27.番外編 ベラのその後【サイド:ベラ】【ざまぁ】
投獄されたベラは収監初日に起こったことがトラウマで連日寝付けずにいた。
屈強な男たちに囲まれたあの恐怖と屈辱。
思い返すだけではらわたが煮えくり返る思いだった。
それだけではない。ベラにとってナッツを殺したこともまたトラウマとなっていた。
アルを庇って死んだナッツ……。
彼になんの非もなかったことはベラもよくわかっている。ベラはアルを殺すつもりでナイフをふるった。それなのに死んだのはなんの罪もない村の子供。もちろんアルにも罪はないが。
いくらベラといえどもそこに多少の後悔があった。
毎夜、男たちに侵された記憶と、名も知らぬ少年を手にかけた記憶とがさまざまな悪夢になってベラに襲い掛かるのだ。
「ううう……殺して……」
そんな寝言を看守たちもよく耳にしていた。
だが彼らはそれでも囚人に容赦はしない。それどころか囚人を人とも思っていないのだ。
うなされているベラを容赦なく襲い来る。それでまた安眠は邪魔される。
看守たちがやってこない日もたまにあったが、その時は別の囚人に襲われるだけだ。
女同士でも構わないという囚人がたくさんいた。長く収監されてくるとそういった気晴らしが必要になるのだ。
看守たちも看守たちで、日々泊まり込んでの仕事だから愛する妻にもなかなか会えない。
彼らは血気盛んで屈強な若者が多いので、必然、囚人に手を出す者も多いのだ。
ある日ベラが一夜を共にした囚人が、いいことを教えてくれた。
「あんた、なかなかいい女だね。気に入ったよ。だから教えるけど」
と前置いて、
「もし毎夜、夜這いにくる看守にうんざりしてるんなら、いい方法があるよ」
「それは……どんな方法?」
ベラは藁にも縋る思いだった。
「まあ一つは、賄賂を送ったり媚びを売ったりして取り入ることだね」
「でも……私、お金なんか……」
「だろうね、だからもう一つの方を実践しな」
翌日からベラは彼女が教えてくれた方法に従って行動した。
まず、シャワーの時間を適当に済ませること。それから積極的に外での労働に参加して汗をかいて、泥まみれになること。
あとはトイレや掃除のときにでるゴミを使って、とにかく体を汚すのだ。
「いくら発情した雄でも、汚れに汚れきった女を襲う気にはならない」
「なるほど……」
みるみるうちにベラは臭く、汚くなっていった。
もはや誰も彼女と口を聞こうとはしない。それどころか彼女に近づくのも嫌がった。
「おい、そこの囚人! お前は臭いからあっちで食べろ」
「はい」
「おい、お前! お前はゴミを捨ててこい」
「はい」
それからの扱いは屈辱的なものだったが、それでも毎晩寝付けずに悲惨な夜を過ごすのに比べればましに思えた。もはやプライドなどは監獄の外に捨ててきた。

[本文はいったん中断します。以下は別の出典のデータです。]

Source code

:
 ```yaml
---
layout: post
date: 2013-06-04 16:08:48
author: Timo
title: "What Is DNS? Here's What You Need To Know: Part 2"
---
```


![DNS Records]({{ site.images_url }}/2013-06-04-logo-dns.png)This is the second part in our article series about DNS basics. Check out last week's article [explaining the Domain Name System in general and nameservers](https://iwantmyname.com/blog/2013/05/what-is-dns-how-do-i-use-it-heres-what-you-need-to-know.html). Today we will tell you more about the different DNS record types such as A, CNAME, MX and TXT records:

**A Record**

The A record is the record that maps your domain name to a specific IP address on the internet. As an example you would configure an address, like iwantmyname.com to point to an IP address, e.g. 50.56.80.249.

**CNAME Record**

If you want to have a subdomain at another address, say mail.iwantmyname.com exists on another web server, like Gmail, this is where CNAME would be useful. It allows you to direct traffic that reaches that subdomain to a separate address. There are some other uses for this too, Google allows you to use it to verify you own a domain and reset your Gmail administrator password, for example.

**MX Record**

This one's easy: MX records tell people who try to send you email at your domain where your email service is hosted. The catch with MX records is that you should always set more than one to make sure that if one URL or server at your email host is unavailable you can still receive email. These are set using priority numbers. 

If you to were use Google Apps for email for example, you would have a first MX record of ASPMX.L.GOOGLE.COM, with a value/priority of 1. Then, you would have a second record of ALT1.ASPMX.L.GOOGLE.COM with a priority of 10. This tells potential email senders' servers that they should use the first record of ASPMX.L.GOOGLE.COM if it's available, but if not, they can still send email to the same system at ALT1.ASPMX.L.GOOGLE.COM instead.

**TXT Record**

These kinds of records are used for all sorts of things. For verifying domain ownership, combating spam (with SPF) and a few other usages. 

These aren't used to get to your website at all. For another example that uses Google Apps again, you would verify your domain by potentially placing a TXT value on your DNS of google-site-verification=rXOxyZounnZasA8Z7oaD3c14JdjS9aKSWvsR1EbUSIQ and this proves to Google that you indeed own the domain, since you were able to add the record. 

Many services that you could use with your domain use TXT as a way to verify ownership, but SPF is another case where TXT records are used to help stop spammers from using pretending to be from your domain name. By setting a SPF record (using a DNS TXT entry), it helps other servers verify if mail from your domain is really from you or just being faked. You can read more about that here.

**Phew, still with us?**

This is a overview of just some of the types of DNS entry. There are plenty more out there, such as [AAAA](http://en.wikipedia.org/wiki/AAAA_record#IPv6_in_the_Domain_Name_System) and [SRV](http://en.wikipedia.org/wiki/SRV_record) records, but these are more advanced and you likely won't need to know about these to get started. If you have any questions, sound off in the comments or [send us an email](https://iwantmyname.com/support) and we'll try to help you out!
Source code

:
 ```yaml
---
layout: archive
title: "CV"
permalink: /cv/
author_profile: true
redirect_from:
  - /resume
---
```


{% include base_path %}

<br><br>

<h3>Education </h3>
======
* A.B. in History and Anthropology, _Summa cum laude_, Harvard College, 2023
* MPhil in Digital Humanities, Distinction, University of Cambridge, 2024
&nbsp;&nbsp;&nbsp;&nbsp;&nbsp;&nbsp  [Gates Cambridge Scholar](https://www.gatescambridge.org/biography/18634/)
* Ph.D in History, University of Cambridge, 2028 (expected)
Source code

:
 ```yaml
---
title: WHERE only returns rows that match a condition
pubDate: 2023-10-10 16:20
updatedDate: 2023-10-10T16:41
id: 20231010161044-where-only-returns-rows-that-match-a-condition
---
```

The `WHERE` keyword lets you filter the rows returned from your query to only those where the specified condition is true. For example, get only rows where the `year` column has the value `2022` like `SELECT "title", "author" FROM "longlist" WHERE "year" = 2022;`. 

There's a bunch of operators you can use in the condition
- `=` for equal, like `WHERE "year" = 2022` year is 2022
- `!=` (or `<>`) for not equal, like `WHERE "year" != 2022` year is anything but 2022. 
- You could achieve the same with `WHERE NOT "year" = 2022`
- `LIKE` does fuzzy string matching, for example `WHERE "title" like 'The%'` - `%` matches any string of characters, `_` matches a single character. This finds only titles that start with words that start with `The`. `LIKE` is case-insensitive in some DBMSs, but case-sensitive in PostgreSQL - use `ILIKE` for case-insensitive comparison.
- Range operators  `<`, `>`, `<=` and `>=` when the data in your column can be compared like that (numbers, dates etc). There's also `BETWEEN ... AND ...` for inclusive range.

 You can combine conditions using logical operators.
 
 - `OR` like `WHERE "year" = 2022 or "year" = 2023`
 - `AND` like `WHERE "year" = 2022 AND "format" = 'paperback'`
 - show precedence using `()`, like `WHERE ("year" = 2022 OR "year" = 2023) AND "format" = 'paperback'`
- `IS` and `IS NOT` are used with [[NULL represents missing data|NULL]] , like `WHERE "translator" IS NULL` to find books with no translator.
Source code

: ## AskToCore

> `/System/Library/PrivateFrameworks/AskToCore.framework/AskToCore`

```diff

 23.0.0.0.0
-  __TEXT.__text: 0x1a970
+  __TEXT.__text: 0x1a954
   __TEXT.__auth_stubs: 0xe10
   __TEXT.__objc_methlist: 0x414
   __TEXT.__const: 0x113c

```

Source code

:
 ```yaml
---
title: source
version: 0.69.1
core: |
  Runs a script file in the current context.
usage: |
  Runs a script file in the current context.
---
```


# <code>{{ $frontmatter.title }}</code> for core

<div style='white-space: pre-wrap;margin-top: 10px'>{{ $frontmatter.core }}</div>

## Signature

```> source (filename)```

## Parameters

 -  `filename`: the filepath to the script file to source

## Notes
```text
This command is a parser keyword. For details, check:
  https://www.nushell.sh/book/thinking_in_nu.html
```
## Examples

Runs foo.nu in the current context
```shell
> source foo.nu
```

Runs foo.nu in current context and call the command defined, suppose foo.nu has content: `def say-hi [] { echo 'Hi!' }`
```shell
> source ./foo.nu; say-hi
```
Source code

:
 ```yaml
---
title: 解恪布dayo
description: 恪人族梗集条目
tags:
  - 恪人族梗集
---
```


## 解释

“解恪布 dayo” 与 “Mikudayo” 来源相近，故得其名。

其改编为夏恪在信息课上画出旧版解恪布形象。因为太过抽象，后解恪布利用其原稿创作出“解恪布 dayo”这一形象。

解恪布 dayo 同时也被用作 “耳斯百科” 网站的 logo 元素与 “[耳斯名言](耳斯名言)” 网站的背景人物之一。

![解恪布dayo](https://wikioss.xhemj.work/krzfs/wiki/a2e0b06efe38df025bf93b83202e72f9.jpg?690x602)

そうして尊厳と引き換えに手に入れたそこそこ平穏な暮らしだったが、それにもやがて終わりがくる。
「今日から配属される、ゲロニカ・モニカという看守の男を紹介する」
朝礼で、看守長が紹介したのは、新規配属の若々しい看守の男。
彼は他の看守の倍ほど太っていて、悪臭も酷かった。
醜い顔に、醜い仕草に、醜い言動。ベラはなぜこんな男が採用されたのか疑問だった。
「ぐへへ……女がたくさんだぁ……。オラ、看守になれてよかっただ……」
彼の舐めるような目線には、囚人みな恐怖を覚えた。
しかもあの巨体だ。乱暴なことをされたら、ひとたまりもないことは想像に難くない。
いったいだれが彼のターゲットになるのだろう。
看守はみなお気に入りの囚人を持っていた。そして決まってストレス解消にその囚人をいたぶるのだ。
ベラはすっかり自分はその範疇から逃れた気でいた。あの醜悪な男からみても、今の自分は耐えがたいほどに醜悪だろう。そう思っていたのだ。
だがそれは間違いだった。
「お、いい女がいるな……」
彼は太った声でそう言うと、ベラの部屋に入って来た。
「……ひ!?」
「オラは臭くて汚い女が大好きなんだな。オラも醜いから同じように醜い女がいいんだぁ」
「そ、そんな……うそ……」
「ほら、おいで……オラがペロペロ舐めて垢を綺麗にしてあげようね」
その晩、ベラの悲鳴が監房に響いた。